20. Thus, the Hon’ble High Court by considering the judgment in the case of GKN Driveshafts (India) Ltd (supra) held that without disposing off the objections raised by the Assessee vide letter on dated 03.06.2020, notice u/s 142(1) of the Act was issued to the Assessee on dated 05.02.2021 by the Ld.AO, thus this was in violation of the principles set out in such decisionand ultimately quashed the notice dated 06.03.2020 u/s 148 of the Act, the order disposing off the objections dated 31.08.2021 and the assessment order dated 19.09.2021 by allowing writ petition of the Assessee.

21. As the mandate of the Hon’ble High Courts is clear on this aspect that guidelines/dictum laid by the Hon’ble Apex Court in the case of GKN Driveshafts (Ind) Ltd (supra), is mandatory in nature and non-compliance/violation of the same would result into quashing the reopening proceedings, notice u/s 148 of the Act and consequential assessment order passed, in pursuance thereto.

22. Now coming to the instant case, admittedly, despite asking reasons recorded for reopening u/s 147 of the Act, specifically, vide letters dated 04.04.2016 and 21.05.2016, the AO did not provide the reasons recorded but proceeded to issue statutory notice on dated 01.07.2016 u/s 142(1) of the Act to the Assessee, who in response filed its reply on dated 14.07.2016. Thereafter only, the AO provided/intimated the reasons recorded, vide letter dated 15.07.2016 and without waiting for the Assessee to file objections against the reopening and/or without affording reasonable time to the Assessee for filing of objections, on the very same day, also issued two notices u/s 142(1) and 143(2) of the Act, simultaneously.

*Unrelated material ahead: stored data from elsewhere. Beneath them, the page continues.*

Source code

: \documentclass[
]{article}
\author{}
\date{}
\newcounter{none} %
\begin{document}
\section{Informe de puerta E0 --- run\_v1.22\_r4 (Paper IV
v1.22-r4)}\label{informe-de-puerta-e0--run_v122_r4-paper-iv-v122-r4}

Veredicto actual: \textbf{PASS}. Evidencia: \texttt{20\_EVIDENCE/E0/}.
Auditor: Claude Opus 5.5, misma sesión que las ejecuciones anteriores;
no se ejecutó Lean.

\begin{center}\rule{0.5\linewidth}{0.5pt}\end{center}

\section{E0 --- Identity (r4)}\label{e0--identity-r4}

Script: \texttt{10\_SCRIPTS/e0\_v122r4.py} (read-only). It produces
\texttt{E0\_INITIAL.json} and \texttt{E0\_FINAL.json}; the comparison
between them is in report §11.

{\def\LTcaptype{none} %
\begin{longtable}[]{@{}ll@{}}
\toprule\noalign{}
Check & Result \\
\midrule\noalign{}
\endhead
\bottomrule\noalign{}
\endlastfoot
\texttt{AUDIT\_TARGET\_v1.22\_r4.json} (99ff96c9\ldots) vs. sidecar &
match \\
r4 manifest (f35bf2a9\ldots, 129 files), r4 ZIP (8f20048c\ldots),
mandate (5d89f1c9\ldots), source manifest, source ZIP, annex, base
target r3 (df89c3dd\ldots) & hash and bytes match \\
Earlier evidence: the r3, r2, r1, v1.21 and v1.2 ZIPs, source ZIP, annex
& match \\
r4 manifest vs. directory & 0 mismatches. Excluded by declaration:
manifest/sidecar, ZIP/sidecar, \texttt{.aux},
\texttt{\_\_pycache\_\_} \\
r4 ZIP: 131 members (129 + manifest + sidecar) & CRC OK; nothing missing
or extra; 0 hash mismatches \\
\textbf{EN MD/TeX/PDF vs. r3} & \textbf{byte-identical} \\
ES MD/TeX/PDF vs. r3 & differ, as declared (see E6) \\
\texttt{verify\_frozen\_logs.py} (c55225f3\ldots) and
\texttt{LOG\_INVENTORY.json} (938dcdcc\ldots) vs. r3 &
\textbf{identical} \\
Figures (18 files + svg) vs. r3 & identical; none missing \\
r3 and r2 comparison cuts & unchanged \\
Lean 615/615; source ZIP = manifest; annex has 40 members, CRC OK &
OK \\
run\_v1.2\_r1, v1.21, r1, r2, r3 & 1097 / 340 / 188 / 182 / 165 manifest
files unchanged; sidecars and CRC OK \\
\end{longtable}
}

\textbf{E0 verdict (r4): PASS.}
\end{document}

Somehow, the Assessee filed its objections on dated 06.09.2015, which were disposed of by the AO on dated 09.09.2016.

23. Therefore, from the aforesaid facts, it has become clear that before providing the reasons for reopening of the proceeding, the AO initiated/proceeded with the assessment proceedings by issuing notice dated 01.07.2016 u/s 142(1) of the Act and thereafter on the very same day i.e. 15.07.2016 not only provided the reasons recorded for reopening but also issued statutory notices u/s 142(1) and 143(2) of the Act simultaneously, which goes to show non-compliance to the dictum laid down by the Hon’ble Apex Court in the case of GKN Driveshafts (Ind) Ltd (supra)and thus such violation would entail quashing of the notice dated 26.03.2016 u/s 148 of the Act along with assessment order passed in pursuance to such notice u/s 148 of the Act being voi d-ab-initio. Hence the same are quashed.

24. In the result, the appeal filed by the Assessee stands allowed.